> **Goal of the exercise**:
Of all the lines in the entries below, give again exactly those starting at the line containing "A função cotangente associa" and ending at the line containing "a single entity.", both ends included, and no others.

> **Records shown**:
------------------------------------------------------------
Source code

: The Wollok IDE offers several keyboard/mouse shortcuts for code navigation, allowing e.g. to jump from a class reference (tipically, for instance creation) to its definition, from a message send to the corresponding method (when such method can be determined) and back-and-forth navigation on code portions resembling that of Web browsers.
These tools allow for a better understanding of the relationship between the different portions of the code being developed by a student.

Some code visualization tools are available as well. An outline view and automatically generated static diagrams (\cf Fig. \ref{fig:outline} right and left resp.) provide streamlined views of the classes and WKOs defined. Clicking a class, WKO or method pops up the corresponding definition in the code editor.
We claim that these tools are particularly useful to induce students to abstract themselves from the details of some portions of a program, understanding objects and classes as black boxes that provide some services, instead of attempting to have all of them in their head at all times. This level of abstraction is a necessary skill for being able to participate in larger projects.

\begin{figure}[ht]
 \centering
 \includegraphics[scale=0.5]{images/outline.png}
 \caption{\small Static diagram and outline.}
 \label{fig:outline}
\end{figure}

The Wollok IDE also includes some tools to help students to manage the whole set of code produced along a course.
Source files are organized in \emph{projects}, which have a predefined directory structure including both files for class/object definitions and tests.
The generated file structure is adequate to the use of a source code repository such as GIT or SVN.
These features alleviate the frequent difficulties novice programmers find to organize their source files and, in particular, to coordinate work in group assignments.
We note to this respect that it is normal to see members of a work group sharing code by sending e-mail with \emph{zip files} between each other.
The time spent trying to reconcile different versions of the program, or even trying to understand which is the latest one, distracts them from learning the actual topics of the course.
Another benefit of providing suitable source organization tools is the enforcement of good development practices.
------------------------------------------------------------
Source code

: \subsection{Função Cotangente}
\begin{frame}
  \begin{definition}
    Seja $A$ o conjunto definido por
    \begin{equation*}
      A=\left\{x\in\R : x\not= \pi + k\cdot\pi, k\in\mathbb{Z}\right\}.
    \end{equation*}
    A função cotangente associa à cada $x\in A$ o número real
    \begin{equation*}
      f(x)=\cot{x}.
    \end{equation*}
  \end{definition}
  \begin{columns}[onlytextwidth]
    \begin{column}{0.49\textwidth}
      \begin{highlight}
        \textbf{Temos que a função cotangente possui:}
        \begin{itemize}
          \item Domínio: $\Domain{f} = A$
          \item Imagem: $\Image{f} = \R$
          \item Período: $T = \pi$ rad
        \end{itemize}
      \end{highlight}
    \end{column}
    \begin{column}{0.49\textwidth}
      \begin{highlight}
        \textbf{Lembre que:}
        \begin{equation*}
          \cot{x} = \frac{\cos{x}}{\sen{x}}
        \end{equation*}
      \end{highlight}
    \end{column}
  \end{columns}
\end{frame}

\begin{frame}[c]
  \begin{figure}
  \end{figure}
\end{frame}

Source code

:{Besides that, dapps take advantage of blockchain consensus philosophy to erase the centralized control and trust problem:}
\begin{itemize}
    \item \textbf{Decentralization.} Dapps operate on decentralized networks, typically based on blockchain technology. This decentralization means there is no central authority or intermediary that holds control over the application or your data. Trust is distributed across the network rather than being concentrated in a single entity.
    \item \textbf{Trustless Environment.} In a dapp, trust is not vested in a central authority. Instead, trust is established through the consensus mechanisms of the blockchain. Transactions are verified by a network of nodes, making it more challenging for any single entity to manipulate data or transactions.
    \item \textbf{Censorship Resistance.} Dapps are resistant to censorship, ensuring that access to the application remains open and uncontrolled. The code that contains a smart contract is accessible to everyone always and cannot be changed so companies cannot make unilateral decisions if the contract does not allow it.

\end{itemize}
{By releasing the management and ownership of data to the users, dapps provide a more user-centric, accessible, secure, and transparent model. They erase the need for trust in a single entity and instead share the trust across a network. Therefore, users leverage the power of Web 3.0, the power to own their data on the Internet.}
------------------------------------------------------------
> **Written solution**:
    A função cotangente associa à cada $x\in A$ o número real
    \begin{equation*}
      f(x)=\cot{x}.
    \end{equation*}
  \end{definition}
  \begin{columns}[onlytextwidth]
    \begin{column}{0.49\textwidth}
      \begin{highlight}
        \textbf{Temos que a função cotangente possui:}
        \begin{itemize}
          \item Domínio: $\Domain{f} = A$
          \item Imagem: $\Image{f} = \R$
          \item Período: $T = \pi$ rad
        \end{itemize}
      \end{highlight}
    \end{column}
    \begin{column}{0.49\textwidth}
      \begin{highlight}
        \textbf{Lembre que:}
        \begin{equation*}
          \cot{x} = \frac{\cos{x}}{\sen{x}}
        \end{equation*}
      \end{highlight}
    \end{column}
  \end{columns}
\end{frame}

\begin{frame}[c]
  \begin{figure}
  \end{figure}
\end{frame}

Source code

:{Besides that, dapps take advantage of blockchain consensus philosophy to erase the centralized control and trust problem:}
\begin{itemize}
    \item \textbf{Decentralization.} Dapps operate on decentralized networks, typically based on blockchain technology. This decentralization means there is no central authority or intermediary that holds control over the application or your data. Trust is distributed across the network rather than being concentrated in a single entity.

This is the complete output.